Regardless of the customization approach, you may also want to integrate components that provide monitoring, quality metrics, and security tools (lower right).

Which AWS services should I use to build my generative AI application?

The following diagram, Figure 9, maps each component to corresponding AWS service(s). Note that these are a curated set of AWS services I see startups taking benefits from; however, there are other AWS services available.

Figure 9: Mapping AWS services to generative AI components.

To elaborate, I will start with mapping AWS services to the common components of a generative AI application. Then I will explain the AWS services that map to the remaining components in Figure 9, based on the approaches you use to implement your application.

Common components

The common components of a generative AI application are the foundation model (FM), its interface, and optionally the machine learning (ML) platform and accelerated computing. These can be met using managed offerings available from AWS:

Amazon Bedrock (foundation model and its interface components)

Amazon Bedrock, a fully managed service that makes foundation models from leading AI startups (AI21’s Jurassic, Anthropic’s Claude, Cohere’s Command and Embedding, Stability’s SDXL models) and Amazon (Titan Text and Embeddings models) available via API, so you can choose from a wide range of FMs to find the model that’s best suited for your use case. Amazon Bedrock provides API or serverless access to a set of foundation models to provide three capabilities: text embedding, prompt/response, and fine-tuning (on select models).

Amazon Bedrock is well-suited for application or model consumer startups who are building value-added services – prompt engineering, retrieval-augmented generation, and more – around a foundation model of their choice. Its pricing model is pay-by-use, typically in the unit of millions of tokens processed. Amazon Bedrock is generally available; however some of the features discussed in this blog are in private preview. Learn more here.

Amazon SageMaker JumpStart (foundation model and its interface components)

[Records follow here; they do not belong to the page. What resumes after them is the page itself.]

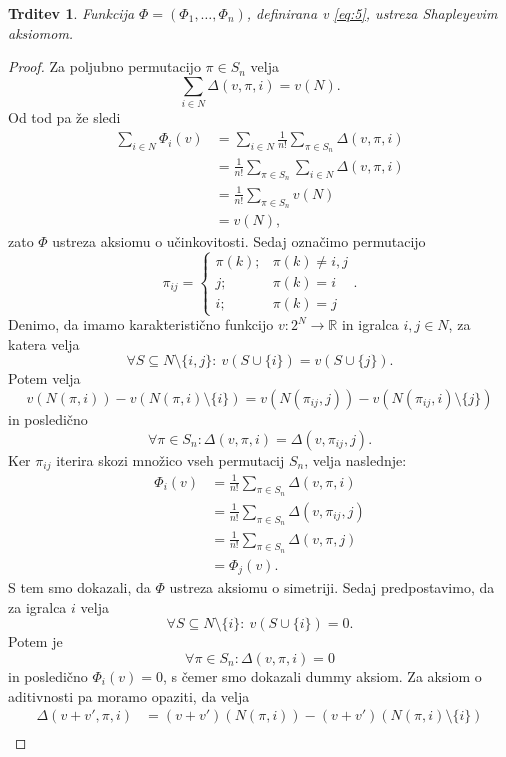 \documentclass[10pt, a4paper]{article}
\newtheorem{trditev}[izr]{Trditev}
\newenvironment{noticeC}{%
  \tcolorbox[%
  notitle,
  empty,
  enhanced,  %
  breakable,
  coltext=black, 
  fontupper=\rmfamily,
  noparskip,
  sharp corners,
  boxrule=-1pt,  %
  frame hidden,
  left=7pt,  %
  right=7pt,
  top=5pt,
  bottom=5pt,
  before skip=2.5ex plus 2pt,
  after skip=2.5ex plus 2pt,
  overlay unbroken and last={%
  },
  ]}
{\endtcolorbox}
\newenvironment{dokaz}%
  {\begin{noticeC}\begin{proof}}%
  {\end{proof}\end{noticeC}}
\newcommand{\R}{\mathbb {R}}
\begin{document}
\begin{trditev}
  Funkcija $\Phi = (\Phi_1, \dots, \Phi_n)$, definirana v \eqref{eq:5}, ustreza Shapleyevim aksiomom.
\end{trditev}

\begin{dokaz}
  Za poljubno permutacijo $\pi \in S_n$ velja 
  $$\sum_{i \in N} \Delta(v, \pi, i) = v(N).$$
  Od tod pa že sledi 
  \begin{align*}
    \sum_{i \in N} \Phi_i (v) &= \sum_{i \in N} \frac{1}{n!} \sum_{\pi \in S_n} \Delta (v, \pi, i)\\
    &= \frac{1}{n!} \sum_{\pi \in S_n} \sum_{i \in N} \Delta (v, \pi, i)\\
    &= \frac{1}{n!} \sum_{\pi \in S_n} v(N)\\
    &= v(N),
  \end{align*}
  zato $\Phi$ ustreza aksiomu o učinkovitosti.
  Sedaj označimo permutacijo $$\pi_{ij} = \begin{cases}
    \pi(k);& \pi(k) \neq i, j\\
    j;& \pi(k) = i\\
    i;& \pi(k) = j
  \end{cases}.$$
  Denimo, da imamo karakteristično funkcijo $v: 2^N \to \R$
  in igralca $i, j \in N$, za katera velja 
  $$\forall S \subseteq N \setminus \{i, j\}:\ v(S \cup \{i\}) = v(S \cup \{j\}).$$
  Potem velja 
  $$v(N(\pi, i)) - v(N(\pi, i) \setminus \{i\}) = v(N(\pi_{ij}, j)) - v(N(\pi_{ij}, i) \setminus \{j\})$$
  in posledično
  $$\forall \pi \in S_n: \Delta(v, \pi, i) = \Delta(v, \pi_{ij}, j).$$
  Ker $\pi_{ij}$ iterira skozi množico vseh permutacij $S_n$, velja naslednje:
  \begin{align*}
    \Phi_i (v) &= \frac{1}{n!} \sum_{\pi \in S_n} \Delta(v, \pi, i)\\
    &= \frac{1}{n!} \sum_{\pi \in S_n} \Delta (v, \pi_{ij}, j)\\
    &= \frac{1}{n!} \sum_{\pi \in S_n} \Delta (v, \pi, j)\\
    &= \Phi_j (v).
  \end{align*}
  S tem smo dokazali, da $\Phi$ ustreza aksiomu o simetriji.
  Sedaj predpostavimo, da za igralca $i$ velja 
  $$\forall S \subseteq N \setminus \{i\}:\ v(S \cup \{i\}) = 0.$$
  Potem je 
  $$\forall \pi \in S_n: \Delta(v, \pi, i) = 0$$ in posledično $\Phi_i (v) = 0$,
  s čemer smo dokazali dummy aksiom.
  Za aksiom o aditivnosti pa moramo opaziti, da velja 
  \begin{align*}
    \Delta(v + v', \pi, i) &= (v + v') (N(\pi, i)) - (v + v')(N(\pi, i) \setminus \{i\})\\

\end{align*}
\end{dokaz}
\end{document}
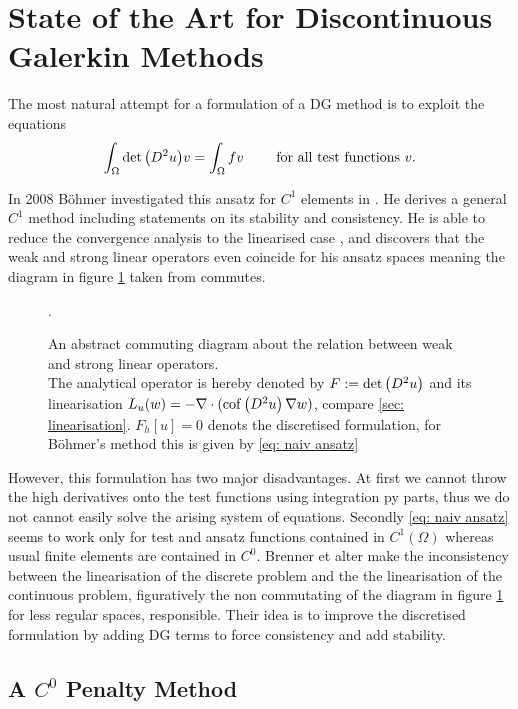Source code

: \section{State of the Art for Discontinuous Galerkin Methods} %

The most natural attempt for a formulation of a DG method is to exploit the equations
\begin{align}
	\int_{\Omega} \det{\left(D^2 u\right)} v = \int_\Omega fv \qquad \text{ for all test functions } v. \label{eq: naiv ansatz}
\end{align}

In 2008 B\"ohmer investigated this ansatz for $C^1$ elements in \cite{Boehmer2008}. He derives a general $C^1$ method including statements on its stability and consistency. He is able to reduce the convergence analysis to the linearised case \cite[Section 9]{Boehmer2008}, and discovers that the weak and strong linear operators even coincide for his ansatz spaces meaning the diagram in figure \ref{fig: fe diagram} taken from \cite[Fig 2.2]{FGN2013} commutes.

\begin{figure}[H]
	
	\label{fig: fe diagram}
	\caption{An abstract commuting diagram about the relation between weak and strong linear operators.\\ The analytical \MA operator is hereby denoted by $F:=\det{\left(D^2 u\right)}$ and its linearisation $L_u(w) = -\nabla \cdot (\operatorname{cof} \left( D^2 u \right) \nabla w)$, compare \ref{sec: linearisation}. $F_h[u]=0$ denots the discretised formulation, for B\"ohmer's method this is given by \eqref{eq: naiv ansatz}}.
\end{figure}

However, this formulation has two major disadvantages. 
At first we cannot throw the high derivatives onto the test functions using integration py parts, thus we do not cannot easily solve the arising system of equations. Secondly \eqref{eq: naiv ansatz} seems to work only for test and ansatz functions contained in $C^1(\Omega)$ whereas usual finite elements are contained in $C^0$. Brenner et alter make the inconsistency between the linearisation of the discrete problem and the the linearisation of the continuous problem, figuratively the non commutating of the diagram in figure \ref{fig: fe diagram} for less regular spaces,  responsible\cite{BGN+2011}. Their idea is to improve the discretised formulation by adding DG terms to force consistency and add stability.

\subsection{A $C^0$ Penalty Method }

AWS offers generative AI capabilities to Amazon SageMaker Jumpstart: a foundation model hub containing both publicly available and proprietary models, quick start solutions, and example notebooks to deploy and fine-tune models. When you deploy these models, it creates a real-time inference endpoint which you can access as directly using SageMaker SDK/API. Or, you can front-end SageMaker’s foundation model endpoint with AWS API Gateway and a lightweight compute logic in an AWS Lambda function. You can also leverage some of these models for text embedding.

Figure 11: Amazon SageMaker JumpStart workflow

Both the inference endpoint and the fine-tuning training jobs run on your choice of managed ML instances (see “Accelerated Computing” in Figure 9) using SageMaker as the ML platform (see “ML Platform” in Figure 9). SageMaker Jumpstart is well-suited for application or model consumer startups who want more control over their infrastructure, and who have moderate ML skills and infrastructure knowledge. Its pricing model is pay-by-use, typically in the unit of instance-hours. All the models and solutions in this offering are generally available.

Amazon SageMaker training and inference (ML platform)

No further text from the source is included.